··· Records provided
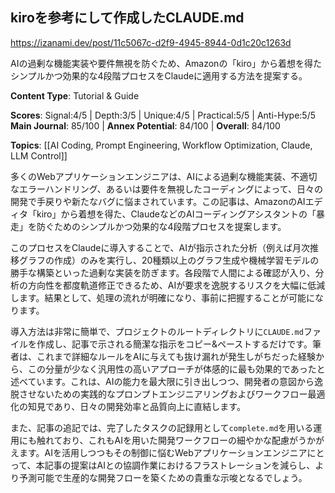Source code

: ## kiroを参考にして作成したCLAUDE.md

https://izanami.dev/post/11c5067c-d2f9-4945-8944-0d1c20c1263d

AIの過剰な機能実装や要件無視を防ぐため、Amazonの「kiro」から着想を得たシンプルかつ効果的な4段階プロセスをClaudeに適用する方法を提案する。

**Content Type**: Tutorial & Guide

**Scores**: Signal:4/5 | Depth:3/5 | Unique:4/5 | Practical:5/5 | Anti-Hype:5/5
**Main Journal**: 85/100 | **Annex Potential**: 84/100 | **Overall**: 84/100

**Topics**: [[AI Coding, Prompt Engineering, Workflow Optimization, Claude, LLM Control]]

多くのWebアプリケーションエンジニアは、AIによる過剰な機能実装、不適切なエラーハンドリング、あるいは要件を無視したコーディングによって、日々の開発で手戻りや新たなバグに悩まされています。この記事は、AmazonのAIエディタ「kiro」から着想を得た、ClaudeなどのAIコーディングアシスタントの「暴走」を防ぐためのシンプルかつ効果的な4段階プロセスを提案します。

このプロセスをClaudeに導入することで、AIが指示された分析（例えば月次推移グラフの作成）のみを実行し、20種類以上のグラフ生成や機械学習モデルの勝手な構築といった過剰な実装を防ぎます。各段階で人間による確認が入り、分析の方向性を都度軌道修正できるため、AIが要求を逸脱するリスクを大幅に低減します。結果として、処理の流れが明確になり、事前に把握することが可能になります。

導入方法は非常に簡単で、プロジェクトのルートディレクトリに`CLAUDE.md`ファイルを作成し、記事で示される簡潔な指示をコピー&ペーストするだけです。筆者は、これまで詳細なルールをAIに与えても抜け漏れが発生しがちだった経験から、この分量が少なく汎用性の高いアプローチが体感的に最も効果的であったと述べています。これは、AIの能力を最大限に引き出しつつ、開発者の意図から逸脱させないための実践的なプロンプトエンジニアリングおよびワークフロー最適化の知見であり、日々の開発効率と品質向上に直結します。

また、記事の追記では、完了したタスクの記録用として`complete.md`を用いる運用にも触れており、これもAIを用いた開発ワークフローの細やかな配慮がうかがえます。AIを活用しつつもその制御に悩むWebアプリケーションエンジニアにとって、本記事の提案はAIとの協調作業におけるフラストレーションを減らし、より予測可能で生産的な開発フローを築くための貴重な示唆となるでしょう。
······
▶ **What is required**
The whole listing above, word for word: repeat it with the pictures excluded.

▶ **The answer**
Source code

: ## kiroを参考にして作成したCLAUDE.md

https://izanami.dev/post/11c5067c-d2f9-4945-8944-0d1c20c1263d

AIの過剰な機能実装や要件無視を防ぐため、Amazonの「kiro」から着想を得たシンプルかつ効果的な4段階プロセスをClaudeに適用する方法を提案する。

**Content Type**: Tutorial & Guide

**Scores**: Signal:4/5 | Depth:3/5 | Unique:4/5 | Practical:5/5 | Anti-Hype:5/5
**Main Journal**: 85/100 | **Annex Potential**: 84/100 | **Overall**: 84/100

**Topics**: [[AI Coding, Prompt Engineering, Workflow Optimization, Claude, LLM Control]]

多くのWebアプリケーションエンジニアは、AIによる過剰な機能実装、不適切なエラーハンドリング、あるいは要件を無視したコーディングによって、日々の開発で手戻りや新たなバグに悩まされています。この記事は、AmazonのAIエディタ「kiro」から着想を得た、ClaudeなどのAIコーディングアシスタントの「暴走」を防ぐためのシンプルかつ効果的な4段階プロセスを提案します。

このプロセスをClaudeに導入することで、AIが指示された分析（例えば月次推移グラフの作成）のみを実行し、20種類以上のグラフ生成や機械学習モデルの勝手な構築といった過剰な実装を防ぎます。各段階で人間による確認が入り、分析の方向性を都度軌道修正できるため、AIが要求を逸脱するリスクを大幅に低減します。結果として、処理の流れが明確になり、事前に把握することが可能になります。

導入方法は非常に簡単で、プロジェクトのルートディレクトリに`CLAUDE.md`ファイルを作成し、記事で示される簡潔な指示をコピー&ペーストするだけです。筆者は、これまで詳細なルールをAIに与えても抜け漏れが発生しがちだった経験から、この分量が少なく汎用性の高いアプローチが体感的に最も効果的であったと述べています。これは、AIの能力を最大限に引き出しつつ、開発者の意図から逸脱させないための実践的なプロンプトエンジニアリングおよびワークフロー最適化の知見であり、日々の開発効率と品質向上に直結します。

また、記事の追記では、完了したタスクの記録用として`complete.md`を用いる運用にも触れており、これもAIを用いた開発ワークフローの細やかな配慮がうかがえます。AIを活用しつつもその制御に悩むWebアプリケーションエンジニアにとって、本記事の提案はAIとの協調作業におけるフラストレーションを減らし、より予測可能で生産的な開発フローを築くための貴重な示唆となるでしょう。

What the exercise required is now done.